In India, not only does defamation law continue to be misused in order to stifle speech, it is also a criminal offence under the Indian Penal Code. Apart from the case of R. Rajagopal vs State of Tamil Nadu, the Indian Supreme Court is yet to consider defamation on the touchstone of Article 19(1)(a), which guarantees the right to freedom of speech and expression. One reason it has not done so is the lack of judicial attention to, and recognition of, the chilling effect.
Tuesday’s decision acknowledges the need to take the chilling effect into account when judging the constitutionality of speech-restricting laws. Perhaps the time has come for a long-overdue reconsideration of our civil and criminal law of defamation.
The medium and the message
However, while the judgment has opened some doors, it has closed others. At the heart of the government’s case was a claim that different media of communication required different standards. The government argued that the internet had the capacity to reach a mass audience in very quick time and its effects upon “illiterate” people could be so great that the State ought to have greater leeway to control and regulate it.
This is a familiar argument. The notorious Cinematograph Act and Cinematograph Rules, which authorise pre-censorship of films by the much-maligned Censor Board, owe their continued existence to a Supreme Court decision in 1970. That judgement upheld pre-censorship of the cinema on the grounds that motion pictures had greater impact than other media, especially upon an illiterate population. But subsequent decisions have dispensed with the “illiterate Indian” trope, thus undermining the foundations of the film censorship regime. On Tuesday, the court had the opportunity to undermine it still further by emphatically rejecting the medium-based approach altogether.

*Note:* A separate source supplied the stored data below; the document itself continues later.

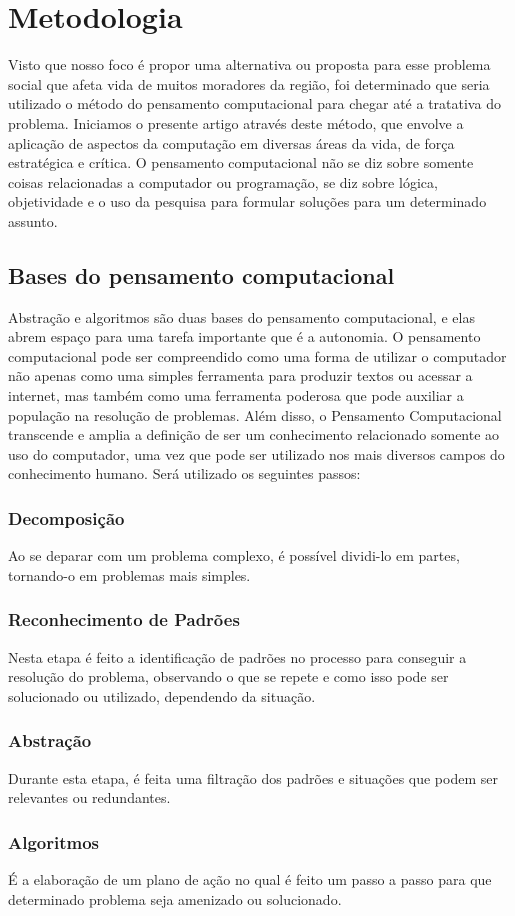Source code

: \section{Metodologia}

Visto que nosso foco é propor uma alternativa ou proposta para esse problema
social que afeta vida de muitos moradores da região, foi determinado 
que seria utilizado o método do pensamento computacional para chegar até a 
tratativa do problema. Iniciamos o presente artigo através deste método, que 
envolve a aplicação de aspectos da computação em diversas áreas da vida, de força 
estratégica e crítica. O pensamento computacional não se diz sobre somente coisas 
relacionadas a computador ou programação, se diz sobre lógica, objetividade e o 
uso da pesquisa para formular soluções para um determinado assunto.

\subsection{Bases do pensamento computacional}

Abstração e algoritmos são duas bases do pensamento computacional, e elas 
abrem espaço para uma tarefa importante que é a autonomia. O pensamento 
computacional pode ser compreendido como uma forma de utilizar o 
computador não apenas como uma simples ferramenta para produzir textos ou 
acessar a internet, mas também como uma ferramenta poderosa que pode 
auxiliar a população na resolução de problemas. Além disso, o 
Pensamento Computacional transcende e amplia a definição de ser um 
conhecimento relacionado somente ao uso do computador, uma vez que pode 
ser utilizado nos mais diversos campos do conhecimento humano. Será utilizado
os seguintes passos:

\subsubsection{Decomposição}
Ao se deparar com um problema complexo, é possível dividi-lo em partes,
tornando-o em problemas mais simples.

\subsubsection{Reconhecimento de Padrões}
Nesta etapa é feito a identificação de padrões no processo para conseguir a
resolução do problema, observando o que se repete e como isso pode ser 
solucionado ou utilizado, dependendo da situação. 

\subsubsection{Abstração}
Durante esta etapa, é feita uma filtração dos padrões e situações que podem 
ser relevantes ou redundantes. 

\subsubsection{Algoritmos}
É a elaboração de um plano de ação no qual é feito um passo a passo para que 
determinado problema seja amenizado ou solucionado.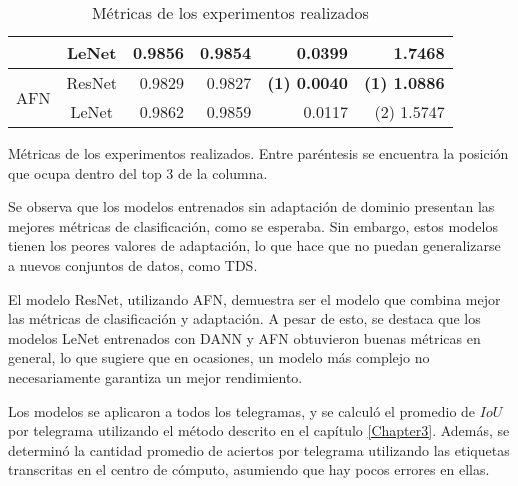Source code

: \begin{table}[H]
\begin{tabular}{cc|rr|rr}
                                     & LeNet  & 0.9856                              & 0.9854                              & 0.0399                              & 1.7468                              \\\hline
        \multirow[c]{2}{*}{AFN}      & ResNet & 0.9829                              & 0.9827                              & \textbf{{\footnotesize (1)} 0.0040} & \textbf{{\footnotesize (1)} 1.0886} \\
                                     & LeNet  & 0.9862                              & 0.9859                              & 0.0117                              & {\footnotesize (2)} 1.5747          \\

        \bottomrule
    \end{tabular}
    \caption{Métricas de los experimentos realizados}{Métricas de los experimentos realizados. Entre paréntesis se encuentra la posición que ocupa dentro del top 3 de la columna.}
    \label{tab:metricas-experimentos}
\end{table}

Se observa que los modelos entrenados sin adaptación de dominio presentan las mejores métricas de clasificación, como
se esperaba. Sin embargo, estos modelos tienen los peores valores de adaptación, lo que hace que no puedan
generalizarse a nuevos conjuntos de datos, como TDS.

El modelo ResNet, utilizando AFN, demuestra ser el modelo que combina mejor las métricas de clasificación y adaptación.
A pesar de esto, se destaca que los modelos LeNet entrenados con DANN y AFN obtuvieron buenas métricas en general, lo
que sugiere que en ocasiones, un modelo más complejo no necesariamente garantiza un mejor rendimiento.

Los modelos se aplicaron a todos los telegramas, y se calculó el promedio de $IoU$ por telegrama utilizando el método
descrito en el capítulo \ref{Chapter3}. Además, se determinó la cantidad promedio de aciertos por telegrama utilizando
las etiquetas transcritas en el centro de cómputo, asumiendo que hay pocos errores en ellas.

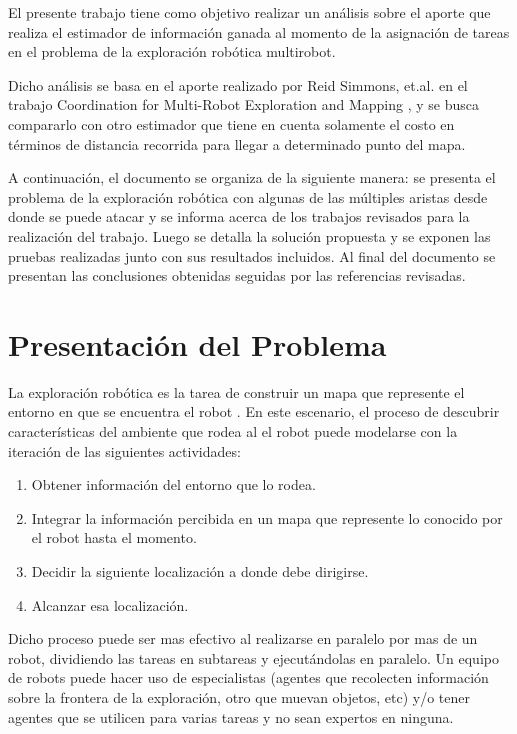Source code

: \documentclass[runningheads]{llncs}
\begin{document}
El presente trabajo tiene como objetivo realizar un análisis sobre el aporte que realiza el estimador de información ganada al momento de la asignación de tareas en el problema de la exploración robótica multirobot.

Dicho análisis se basa en el aporte realizado por Reid Simmons, et.al. en el trabajo Coordination for Multi-Robot Exploration and Mapping \cite{artRef}, y se busca compararlo con otro estimador que tiene en cuenta solamente el costo en términos de distancia recorrida para llegar a determinado punto del mapa. 

A continuación, el documento se organiza de la siguiente manera: se presenta el problema de la exploración robótica con algunas de las múltiples aristas desde donde se puede atacar y se informa acerca de los trabajos revisados para la realización del trabajo. Luego se detalla la solución propuesta y se exponen las pruebas realizadas junto con sus resultados incluidos. Al final del documento se presentan las conclusiones obtenidas seguidas por las referencias revisadas.

\section{Presentación del Problema}

La exploración robótica es la tarea de construir un mapa que represente el entorno en que se encuentra el robot \cite{onSwitch}. En este escenario, el proceso de descubrir características del ambiente que rodea al el robot puede modelarse con la iteración de las siguientes actividades:
\begin{enumerate}
	\item Obtener información del entorno que lo rodea.
	\item Integrar la información percibida en un mapa que represente lo conocido por el robot hasta el momento.
	\item Decidir la siguiente localización a donde debe dirigirse.
	\item Alcanzar esa localización.
\end{enumerate}

Dicho proceso puede ser mas efectivo al realizarse en paralelo por mas de un robot, dividiendo las tareas en subtareas y ejecutándolas en paralelo. Un equipo de robots puede hacer uso de especialistas (agentes que recolecten información sobre la frontera de la exploración, otro que muevan objetos, etc) y/o tener agentes que se utilicen para varias tareas y no sean expertos en ninguna\cite{war}.
\end{document}
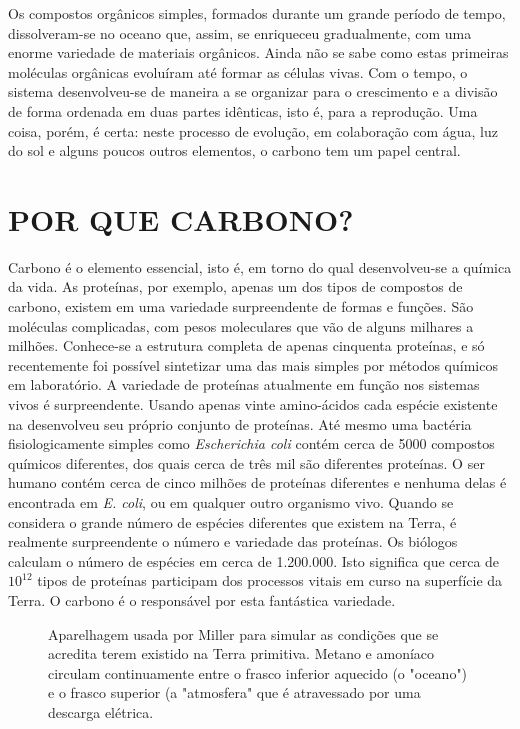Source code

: Os compostos orgânicos simples, formados durante um grande período de tempo, dissolveram-se no oceano que, assim, se enriqueceu gradualmente, com uma enorme variedade de materiais orgânicos. Ainda não se sabe como estas primeiras moléculas orgânicas evoluíram até formar as células vivas. Com o tempo, o sistema desenvolveu-se de maneira a se organizar para o crescimento e a divisão de forma ordenada em duas partes idênticas, isto é, para a reprodução. Uma coisa, porém, é certa: neste processo de evolução, em colaboração com água, luz do sol e alguns poucos outros elementos, o carbono tem um papel central. 

\section{POR QUE CARBONO?}

Carbono é o elemento essencial, isto é, em torno do qual desenvolveu-se a química da vida. As proteínas, por exemplo, apenas um dos tipos de compostos de carbono, existem em uma variedade surpreendente de formas e funções. São moléculas complicadas, com pesos moleculares que vão de alguns milhares a milhões. Conhece-se a estrutura completa de apenas cinquenta proteínas, e só recentemente foi possível sintetizar uma das mais simples por métodos químicos em laboratório. A variedade de proteínas atualmente em função nos sistemas vivos é surpreendente. Usando apenas vinte amino-ácidos cada espécie existente na desenvolveu seu próprio conjunto de proteínas. Até mesmo uma bactéria fisiologicamente simples como \textit{Escherichia coli} contém cerca de 5000 compostos químicos diferentes, dos quais cerca de três mil são diferentes proteínas. O ser humano contém cerca de cinco milhões de proteínas diferentes e nenhuma delas é encontrada em \textit{E. coli}, ou em qualquer outro organismo vivo. Quando se considera o grande número de espécies diferentes que existem na Terra, é realmente surpreendente o número e variedade das proteínas. Os biólogos calculam o número de espécies em cerca de 1.200.000. Isto significa que cerca de $10^{12}$ tipos de proteínas participam dos processos vitais em curso na superfície da Terra. O carbono é o responsável por esta fantástica variedade. 

\begin{figure}[htbp]
    \centering
    \caption{Aparelhagem usada por Miller para simular as condições que se acredita terem existido na Terra primitiva. Metano e amoníaco circulam continuamente entre o frasco inferior aquecido (o "oceano") e o frasco superior (a "atmosfera" que é atravessado por uma descarga elétrica.}
    \label{fig1_1}
\end{figure}

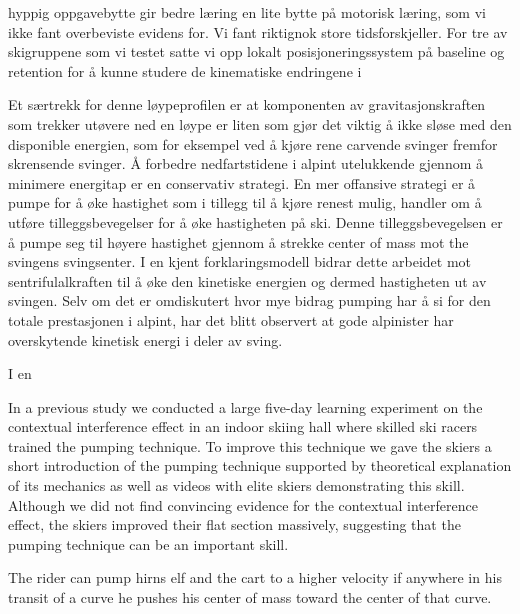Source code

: \documentclass{article}
\begin{document}
hyppig oppgavebytte gir bedre læring en lite bytte på motorisk læring, som vi ikke fant overbeviste evidens for. Vi fant riktignok store tidsforskjeller. For tre av skigruppene som vi testet satte vi opp lokalt posisjoneringssystem på baseline og retention for å kunne studere de kinematiske endringene i


 


Et særtrekk for denne løypeprofilen er at komponenten av gravitasjonskraften som trekker utøvere ned en løype er liten som gjør det viktig å ikke sløse med den disponible energien, som for eksempel ved å kjøre rene carvende svinger fremfor skrensende svinger. Å forbedre nedfartstidene i alpint utelukkende gjennom å minimere energitap er en conservativ strategi. En mer offansive strategi er å pumpe for å øke hastighet som i tillegg til å kjøre renest mulig, handler om å utføre tilleggsbevegelser for å øke hastigheten på ski. Denne tilleggsbevegelsen er å pumpe seg til høyere hastighet gjennom å strekke center of mass mot the svingens svingsenter. I en kjent forklaringsmodell bidrar dette arbeidet mot sentrifulalkraften til å øke den kinetiske energien og dermed hastigheten ut av svingen. Selv om det er omdiskutert hvor mye bidrag pumping har å si for den totale prestasjonen i alpint, har det blitt observert at gode alpinister har overskytende kinetisk energi i deler av sving. 

I en 

In a previous study we conducted a large five-day learning experiment on the contextual interference effect in an indoor skiing hall where skilled ski racers trained the pumping technique. To improve this technique we gave the skiers a short introduction of the pumping technique supported by theoretical explanation of its mechanics as well as videos with elite skiers demonstrating this skill. Although we did not find convincing evidence for the contextual interference effect, the skiers improved their flat section massively, suggesting that the pumping technique can be an important skill.













The rider can pump hirns elf and the
cart to a higher velocity if anywhere in his transit of a curve he pushes
his center of mass toward the center of that curve.
\end{document}
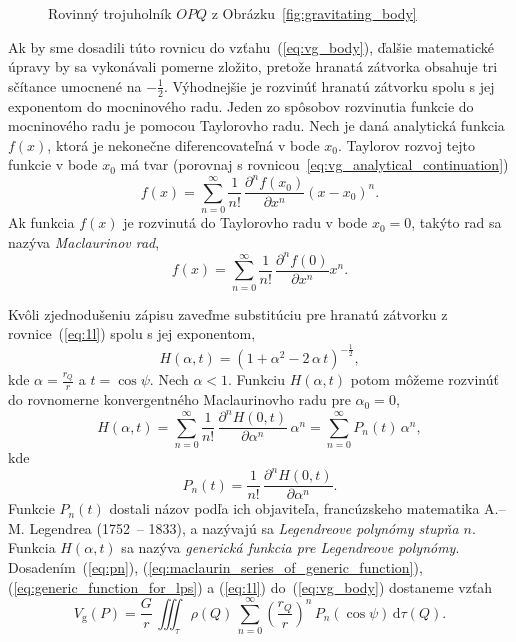 \documentclass[a4paper, 12pt]{book}
\newcommand{\diff}{\mathrm d}
\newcommand{\gidx}{\mathrm g}
\begin{document}
\begin{figure}
\centering

\caption{Rovinný trojuholník $OPQ$ z Obrázku~\ref{fig:gravitating_body}}
\label{fig:distance_l}
\end{figure}

Ak by sme dosadili túto rovnicu do vzťahu~(\ref{eq:vg_body}), ďalšie 
matematické úpravy by sa vykonávali pomerne zložito, pretože hranatá zátvorka 
obsahuje tri sčítance umocnené na $-\frac{1}{2}$.  Výhodnejšie je rozvinúť 
hranatú zátvorku spolu s jej exponentom do mocninového radu.  Jeden zo spôsobov 
rozvinutia funkcie do mocninového radu je pomocou Taylorovho radu.  Nech je 
daná analytická funkcia $f(x)$, ktorá je nekonečne diferencovateľná v bode 
$x_0$.  Taylorov rozvoj tejto funkcie v bode $x_0$ má tvar (porovnaj 
s rovnicou~\ref{eq:vg_analytical_continuation})
%
\begin{equation}
f(x) = \sum_{n = 0}^\infty \frac{1}{n!} \, \frac{\partial^n f(x_0)}{\partial 
x^n} \left( x - x_0 \right)^n{.}
\end{equation}
%
Ak funkcia $f(x)$ je rozvinutá do Taylorovho radu v bode $x_0 = 0$, takýto rad 
sa nazýva \emph{Maclaurinov rad},
%
\begin{equation}
f(x) = \sum_{n = 0}^\infty \frac{1}{n!} \, \frac{\partial^n f(0)}{\partial x^n} 
x^n{.}
\end{equation}

Kvôli zjednodušeniu zápisu zaveďme substitúciu pre hranatú zátvorku 
z rovnice~(\ref{eq:1l}) spolu s jej exponentom,
%
\begin{equation}
\label{eq:generic_function_for_lps}
H(\alpha, t) = \left(1 + \alpha^2 - 2 \, \alpha\, t \right)^{-\frac{1}{2}}{,}
\end{equation}
%
kde $\alpha = \frac{r_Q}{r}$ a $t = \cos\psi$.  Nech $\alpha < 1$.  Funkciu 
$H(\alpha, t)$ potom môžeme rozvinúť do rovnomerne konvergentného Maclaurinovho 
radu pre $\alpha_0 = 0$,
%
\begin{equation}
\label{eq:maclaurin_series_of_generic_function}
H(\alpha, t) = \sum_{n = 0}^\infty \frac{1}{n!} \, \frac{\partial^n H(0, 
t)}{\partial \alpha^n} \, \alpha^n = \sum_{n = 0}^\infty P_n(t) \, \alpha^n{,}
\end{equation}
%
kde
%
\begin{equation}
\label{eq:pn}
P_n(t) = \frac{1}{n!} \, \frac{\partial^n H(0, t)}{\partial \alpha^n}{.}
\end{equation}
%
Funkcie $P_n(t)$ dostali názov podľa ich objaviteľa, francúzskeho matematika 
A.--M. Legendrea (1752~-- 1833), a nazývajú sa \emph{Legendreove polynómy 
stupňa $n$}.  Funkcia $H(\alpha, t)$ sa nazýva \emph{generická funkcia pre 
Legendreove polynómy}.  Dosadením~(\ref{eq:pn}), 
(\ref{eq:maclaurin_series_of_generic_function}), 
(\ref{eq:generic_function_for_lps}) a (\ref{eq:1l}) do~(\ref{eq:vg_body}) 
dostaneme vzťah
%
\begin{equation}
\label{eq:vg_legpol}
V_\gidx(P) = \frac{G}{r} \, \iiint_{\tau} \rho(Q) \, \sum_{n = 0}^{\infty} 
\left( \frac{r_Q}{r} \right)^n \, P_n(\cos\psi) \, \diff\tau(Q){.}
\end{equation}
\end{document}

Unfortunately, it did not do so. While affirming the fact that the medium could not affect the content of speech that could be restricted, the court nonetheless did uphold the contention that different laws might be needed for the unique features of different media (such as website blocking). While this is an ambiguous formulation, the court certainly missed an opportunity to open the door for a future challenge to India’s film censorship regime.
Nonetheless, in its affirmation that content-based restrictions would have to pass 19(2) muster (relating to the circumstances in which speech can be curbed) regardless of medium, the Supreme Court did open the door to a challenge to the government guidelines that are ridiculously overbroad and vague (for instance, prohibiting “double meaning words that might cater to the baser instinct”), and are most commonly invoked to censor films. With the 66A decision on the relationship between medium and content, and the express invocation of vagueness and over-breadth as grounds for striking down speech-restricting laws, perhaps the time has come for a constitutional challenge to the film and cable censorship rules as well.
What to expect
The immediate impact of the decision will be felt in the domain of online speech: fewer arbitrary arrests, and fewer persecutions of political dissenters. Azam Khan’s buffaloes will no longer be a ground to put a teenager in jail. But it is perhaps in the long-term that the effects of the judgment will be most profound. On Tuesday, the Supreme Court rejected State paternalism and a view of Indians as infantile individuals who need to be protected for their own good. It affirmed autonomy, dignity, responsibility and self-respect.
For that, this judgment deserves to be long-remembered in the annals of Indian free speech and civil liberties history.